A Novel Joint Angle-Range-Velocity Estimation Method for MIMO-OFDM ISAC Systems

Integrated sensing and communications (ISAC) is emerging as a key technique for next-generation wireless systems. In order to expedite the practical implementation of ISAC within pervasive mobile networks, it is essential to equip widely-deployed base stations with radar sensing capabilities. Thus, the utilization of standardized multiple-input multiple-output (MIMO) orthogonal frequency division multiplexing (OFDM) hardware architectures and waveforms becomes pivotal for realizing seamless integration of effective communication and sensing functionalities. In this paper, we introduce a novel joint angle-range-velocity estimation algorithm for the MIMO-OFDM ISAC system. This approach exclusively depends on conventional MIMO-OFDM communication waveforms, which are widely adopted in wireless communications. Specifically, the angle-range-velocity information of potential targets is jointly extracted by utilizing all the received echo signals within a coherent processing interval (CPI).
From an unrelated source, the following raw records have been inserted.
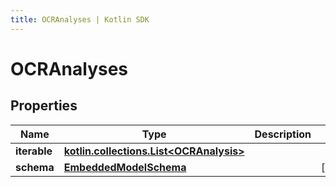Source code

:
 ```yaml
---
title: OCRAnalyses | Kotlin SDK
---
```



# OCRAnalyses

## Properties
Name | Type | Description | Notes
------------ | ------------- | ------------- | -------------
**iterable** | [**kotlin.collections.List&lt;OCRAnalysis&gt;**](OCRAnalysis) |  | 
**schema** | [**EmbeddedModelSchema**](EmbeddedModelSchema) |  |  [optional]



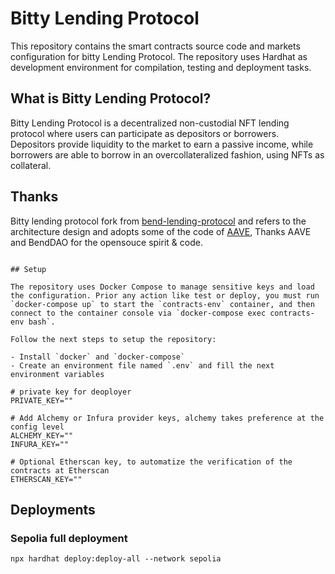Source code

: # Bitty Lending Protocol

This repository contains the smart contracts source code and markets configuration for bitty Lending Protocol. The repository uses Hardhat as development environment for compilation, testing and deployment tasks.

## What is Bitty Lending Protocol?

Bitty Lending Protocol is a decentralized non-custodial NFT lending protocol where users can participate as depositors or borrowers. Depositors provide liquidity to the market to earn a passive income, while borrowers are able to borrow in an overcollateralized fashion, using NFTs as collateral.


## Thanks
Bitty lending protocol fork from [bend-lending-protocol](https://github.com/BendDAO/bend-lending-protocol) and refers to the architecture design and adopts some of the code of [AAVE](https://github.com/aave),
Thanks AAVE and BendDAO for the opensouce spirit & code.

```

## Setup

The repository uses Docker Compose to manage sensitive keys and load the configuration. Prior any action like test or deploy, you must run `docker-compose up` to start the `contracts-env` container, and then connect to the container console via `docker-compose exec contracts-env bash`.

Follow the next steps to setup the repository:

- Install `docker` and `docker-compose`
- Create an environment file named `.env` and fill the next environment variables

```

```
# private key for deoployer
PRIVATE_KEY=""

# Add Alchemy or Infura provider keys, alchemy takes preference at the config level
ALCHEMY_KEY=""
INFURA_KEY=""

# Optional Etherscan key, to automatize the verification of the contracts at Etherscan
ETHERSCAN_KEY=""

```

## Deployments

### Sepolia full deployment
```
npx hardhat deploy:deploy-all --network sepolia
```
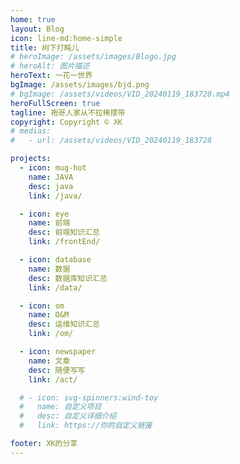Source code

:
 ```yaml
---
home: true
layout: Blog
icon: line-md:home-simple
title: 树下打盹儿
# heroImage: /assets/images/Blogo.jpg
# heroAlt: 图片描述
heroText: 一花一世界
bgImage: /assets/images/bjd.png
# bgImage: /assets/videos/VID_20240119_183728.mp4
heroFullScreen: true
tagline: 袍哥人家从不拉稀摆带
copyright: Copyright © XK
# medias:
#   - url: /assets/videos/VID_20240119_183728

projects:
  - icon: mug-hot
    name: JAVA
    desc: java
    link: /java/

  - icon: eye
    name: 前端
    desc: 前端知识汇总
    link: /frontEnd/

  - icon: database
    name: 数据
    desc: 数据库知识汇总
    link: /data/

  - icon: om
    name: O&M
    desc: 运维知识汇总
    link: /om/

  - icon: newspaper
    name: 文章
    desc: 随便写写
    link: /act/

  # - icon: svg-spinners:wind-toy
  #   name: 自定义项目
  #   desc: 自定义详细介绍
  #   link: https://你的自定义链接

footer: XK的分享
---
```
Therefore, the proposed joint estimation algorithm can achieve larger processing gains and higher resolution by fully exploiting echo signals and jointly estimating the angle-range-velocity information. Theoretical analysis for maximum unambiguous range, resolution, and processing gains are provided to verify the advantages of the proposed joint estimation algorithm. Finally, extensive numerical experiments are presented to demonstrate that the proposed joint estimation approach can achieve significantly lower root-mean-square-error (RMSE) of angle/range/velocity estimation for both single-target and multi-target scenarios.